The survival chances in the case of an unfortunate SCA is less than 10% even in most of the developed world. Restarting the ‘stopped’ heart within a minute will result in > 90% chance of survival. The chance of survival reduces 10% with every minute of delay, with very little chance of survival if the heart restarts after 10 minutes.
How to recognise a cardiac arrest and what should be done immediately?

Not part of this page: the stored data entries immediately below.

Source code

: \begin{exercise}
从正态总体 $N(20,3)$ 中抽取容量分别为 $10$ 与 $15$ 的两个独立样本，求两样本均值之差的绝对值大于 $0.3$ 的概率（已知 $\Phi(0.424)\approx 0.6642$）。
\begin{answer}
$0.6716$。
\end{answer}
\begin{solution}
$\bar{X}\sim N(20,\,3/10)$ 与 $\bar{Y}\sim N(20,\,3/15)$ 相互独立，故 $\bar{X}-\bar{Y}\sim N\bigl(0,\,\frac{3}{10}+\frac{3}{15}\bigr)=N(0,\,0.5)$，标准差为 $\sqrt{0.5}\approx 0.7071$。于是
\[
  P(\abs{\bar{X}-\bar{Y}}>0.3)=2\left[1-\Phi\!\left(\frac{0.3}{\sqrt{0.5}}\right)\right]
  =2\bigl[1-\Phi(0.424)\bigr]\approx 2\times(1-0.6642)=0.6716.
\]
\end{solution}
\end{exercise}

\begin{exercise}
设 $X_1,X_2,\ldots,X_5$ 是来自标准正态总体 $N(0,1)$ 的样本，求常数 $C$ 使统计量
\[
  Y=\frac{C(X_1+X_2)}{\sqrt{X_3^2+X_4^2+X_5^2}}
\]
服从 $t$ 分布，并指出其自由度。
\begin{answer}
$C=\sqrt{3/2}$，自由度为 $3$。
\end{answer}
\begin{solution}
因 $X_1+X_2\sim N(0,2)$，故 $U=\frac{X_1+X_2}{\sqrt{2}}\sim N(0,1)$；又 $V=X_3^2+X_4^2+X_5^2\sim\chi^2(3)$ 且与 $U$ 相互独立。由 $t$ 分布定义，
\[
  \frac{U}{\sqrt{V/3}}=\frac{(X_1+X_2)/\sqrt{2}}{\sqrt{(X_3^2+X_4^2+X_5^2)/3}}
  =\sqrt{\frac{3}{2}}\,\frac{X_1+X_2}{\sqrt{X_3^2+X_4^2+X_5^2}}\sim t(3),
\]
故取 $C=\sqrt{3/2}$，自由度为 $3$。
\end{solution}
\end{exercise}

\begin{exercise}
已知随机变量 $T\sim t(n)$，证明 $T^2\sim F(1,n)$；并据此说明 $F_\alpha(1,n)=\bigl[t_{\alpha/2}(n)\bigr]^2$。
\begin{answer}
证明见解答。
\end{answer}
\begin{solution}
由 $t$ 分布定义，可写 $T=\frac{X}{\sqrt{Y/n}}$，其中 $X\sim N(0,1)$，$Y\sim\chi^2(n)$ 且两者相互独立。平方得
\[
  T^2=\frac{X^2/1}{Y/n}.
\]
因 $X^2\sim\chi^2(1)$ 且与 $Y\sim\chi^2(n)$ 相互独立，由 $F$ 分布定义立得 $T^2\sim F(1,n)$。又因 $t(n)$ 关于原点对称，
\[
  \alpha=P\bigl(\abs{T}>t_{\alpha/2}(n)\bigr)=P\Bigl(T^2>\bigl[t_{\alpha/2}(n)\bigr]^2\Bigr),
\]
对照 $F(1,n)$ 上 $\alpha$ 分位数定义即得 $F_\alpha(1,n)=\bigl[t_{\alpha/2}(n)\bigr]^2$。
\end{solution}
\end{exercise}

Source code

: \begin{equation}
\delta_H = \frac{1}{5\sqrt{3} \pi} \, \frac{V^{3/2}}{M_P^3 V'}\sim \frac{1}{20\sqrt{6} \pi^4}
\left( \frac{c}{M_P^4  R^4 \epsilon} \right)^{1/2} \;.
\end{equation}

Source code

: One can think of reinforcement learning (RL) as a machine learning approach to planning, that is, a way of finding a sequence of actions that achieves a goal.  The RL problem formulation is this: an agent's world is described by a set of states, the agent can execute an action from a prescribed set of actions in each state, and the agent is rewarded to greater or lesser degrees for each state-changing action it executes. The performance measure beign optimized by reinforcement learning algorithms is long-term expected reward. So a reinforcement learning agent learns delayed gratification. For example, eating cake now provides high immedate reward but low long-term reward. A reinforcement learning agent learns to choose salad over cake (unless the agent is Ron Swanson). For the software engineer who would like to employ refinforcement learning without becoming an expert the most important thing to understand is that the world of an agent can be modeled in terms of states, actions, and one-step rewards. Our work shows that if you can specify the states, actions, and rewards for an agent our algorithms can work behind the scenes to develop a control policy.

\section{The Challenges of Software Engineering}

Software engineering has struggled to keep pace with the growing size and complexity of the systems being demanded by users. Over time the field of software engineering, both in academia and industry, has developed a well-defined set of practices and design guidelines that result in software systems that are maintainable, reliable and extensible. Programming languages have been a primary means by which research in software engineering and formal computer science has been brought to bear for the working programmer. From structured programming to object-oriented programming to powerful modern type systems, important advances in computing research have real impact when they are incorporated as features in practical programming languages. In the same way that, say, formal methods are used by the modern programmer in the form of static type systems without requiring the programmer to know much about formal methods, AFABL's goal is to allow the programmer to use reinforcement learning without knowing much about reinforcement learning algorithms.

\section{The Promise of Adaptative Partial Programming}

Whenever a person suddenly collapses to the ground AND shows no signs of LIFE, it is a likely cardiac arrest. The key here is to recognise absence of signs of life i.e no response to verbal commands, not even a slight movement to pinch or pain and no signs of breathing. Anyone witnessing a SCA should quickly recognise the absence of signs of life in a suspected cardiac arrest victim (ideally in less than 30 secs) and immediately initiate CPR or Cardio-Pulmonary resuscitation. CPR, also called external cardiac massage, substitutes the work of the heart until a defibrillation can be delivered by an AED or a para medic to restart the heart. Timely CPR by a bystander is the only hope for a SCA victim. We as a community must be trained in CPR. It is a life-saving skill which anyone can learn including children. Early recognition, CPR and timely defibrillation is the key to increasing survival in SCA. The key thing to understand is that in a SCA the person who is likely to save the life is the bystander and not the doctor. How we as a community respond to SCA will determine the survival chances. Hence CPR training for all should be the norm.
How to prevent a SCA
While the overall risk of developing a SCA is very low in the general population, certain subsets of people may be at a higher risk. These include- persons with weak hearts or reduced pumping either because of a prior heart attack or otherwise, persons who have been diagnosed with life threatening Ventricular arrhythmias (a condition where the heart rate goes alarmingly fast in speeds upwards of 200 beats/min), survivors of cardiac arrest and persons with a strong family history of sudden cardiac arrest. It is important to understand that many of these non-heart attack causes of SCA are genetic with the potential to affect other members in the family in the future. Hence screening of family members of SCA victims is extremely vital. Such Individuals should be screened by an expert to evaluate the risk of a future SCA. If the risk if found to be high, many a times a defibrillator is implanted in the body. A defibrillator is a pacemaker like device which once implanted will monitor the heart beat for the next 7-9 years which is the typical life of a defibrillator battery. In the event of any dangerously rapid rhythm the defibrillator will recognise, deliver a shock and save life.
Dr Maneesh Rai is a cardiac electrophysiologist at KMC Hospital Dr B R Ambedkar Circle Mangaluru.